Friday, February 6, 2026

Friday, April 15, 2022

 Friday, April 15, 2022 

   I had a wonderful night's sleep, peaceful, only disturbed by my need to use the bathroom a few times. I set up multiple alarms because I had a 7:30 appointment with my dentist. I discovered a rough edge to one of my few remaining natural lower front teeth. At first, I thought, "Damn. Chipped another tooth!' Then I realized the tooth lined up with a repeating wound on my inner lip. It wasn't a canker sore. I couldn't figure out why I had that problem. Now, I knew. Besides the disturbed area on my inner lip often being a source of irritation, I was concerned about the long-term impact. I hoped the dentist would see it as I did and smooth down the edge. He did, and he did. It was only a few minutes, and it cost me $88.00. Okay. He has to maintain an office, expensive equipment, and pay his receptionist and dental hygienist. I didn't know how he dealt with his dental assistant. She's his wife and the mother of his two children.

   I stopped at Costco, down the street from the dentist, to top off my gas tank. I don't use a lot of gas. I don't drive much, and my car is an electric/hybrid car. Six and a half gallons of gas cost me $32.00. I'm sure no one reading this who will remember this time in the world will be surprised by that price.

  The updates were up to date. I focused on gardening. I cut back the out-of-control bougainvillea in the yard. I wound up with scrapes on my wrist that looked like the razor cuts of someone with a psychological problem. The thorns on that plant are impressive. I once leaned on a rail to stabilize myself without seeing a thorny branch. I punctured a vein. I screamed for Mike. Fortunately, it wasn't an artery. I wasn't in any serious trouble. However, a large bougainvillea thorn can puncture a truck tire.  

  I had an appointment with Shelly. Fear is the leitmotif of my life, as it was my mother's. I think she passed her fear to me. As an adult, I dubbed her the high priestess of fear. She had PTSD. She didn't live in an era where it wasn't recognized other than vets of WWI and II who suffered from shell shock. There was also no psychological method for dealing with this problem. We were doing much better by this time. We recognize trauma is widespread and have developed some effective methods for helping people.

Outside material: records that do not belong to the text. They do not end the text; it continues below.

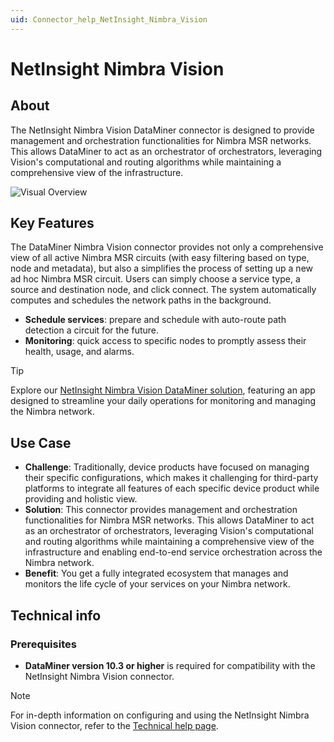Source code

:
 ```yaml
---
uid: Connector_help_NetInsight_Nimbra_Vision
---
```


# NetInsight Nimbra Vision

## About

The NetInsight Nimbra Vision DataMiner connector is designed to provide management and orchestration functionalities for Nimbra MSR networks. This allows DataMiner to act as an orchestrator of orchestrators, leveraging Vision's computational and routing algorithms while maintaining a comprehensive view of the infrastructure.

![Visual Overview](~/connector/images/netinsight-nimbra-vision.png)

## Key Features
The DataMiner Nimbra Vision connector provides not only a comprehensive view of all active Nimbra MSR circuits (with easy filtering based on type, node and metadata), but also a simplifies the process of setting up a new ad hoc Nimbra MSR circuit. Users can simply choose a service type, a source and destination node, and click connect. The system automatically computes and schedules the network paths in the background.

- **Schedule services**: prepare and schedule with auto-route path detection a circuit for the future.
- **Monitoring**: quick access to specific nodes to promptly assess their health, usage, and alarms. 

> [!TIP]
> Explore our [NetInsight Nimbra Vision DataMiner solution](https://catalog.dataminer.services/details/d9ec570f-a625-40c1-a6fa-c9b4f15416cd), featuring an app designed to streamline your daily operations for monitoring and managing the Nimbra network.

## Use Case

- **Challenge**: Traditionally, device products have focused on managing their specific configurations, which makes it challenging for third-party platforms to integrate all features of each specific device product while providing and holistic view.
- **Solution**: This connector provides management and orchestration functionalities for Nimbra MSR networks. This allows DataMiner to act as an orchestrator of orchestrators, leveraging Vision's computational and routing algorithms while maintaining a comprehensive view of the infrastructure and enabling end-to-end service orchestration across the Nimbra network.
- **Benefit**: You get a fully integrated ecosystem that manages and monitors the life cycle of your services on your Nimbra network.

## Technical info

### Prerequisites

- **DataMiner version 10.3 or higher** is required for compatibility with the NetInsight Nimbra Vision connector.

> [!NOTE]
> For in-depth information on configuring and using the NetInsight Nimbra Vision connector, refer to the [Technical help page](xref:Connector_help_NetInsight_Nimbra_Vision_Technical).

   I worried about a student I did one session with. I was asked by another tutor to help with a student who was having trouble learning to read. As the tutor described the situation, I realized the student was one of the most disabled students I had encountered. (Adolescent D may give her a run for the money.) I had trouble connecting with the student via Zoom. Nothing worked. I also had a bad feeling about the situation. Some intuitive warning. When I did connect, I chose to go right to the BrainManagementSkills. I lead her through a spin release. She knew exactly what I was talking about. People whose perception is disturbed recognize the sensation of spinning in their heads. I guided her into a release, warning her, as I always do, not to do it if it frightened her. I have used this method for over twenty years and have never had a bad outcome. I advise the student to stop if they feel fear. There are two reasons for this: a) it won't work, and b) the student won't want to do it again. The problem is these students have no control over their minds. It's vital that they feel in control. Their usual response is to STOP the spinning. They fight it. With the spin release, they relinquish control and allow the spin to find its own speed and spin-off, much as a tornado does. BUT- they must observe it calmly. If the student does feel fear, I teach them how to control the spin calmly. I have them imagine a brake. They can control the speed of the spin using that brake. It works. I understand that every spin is a moment of confusion that got stuck. 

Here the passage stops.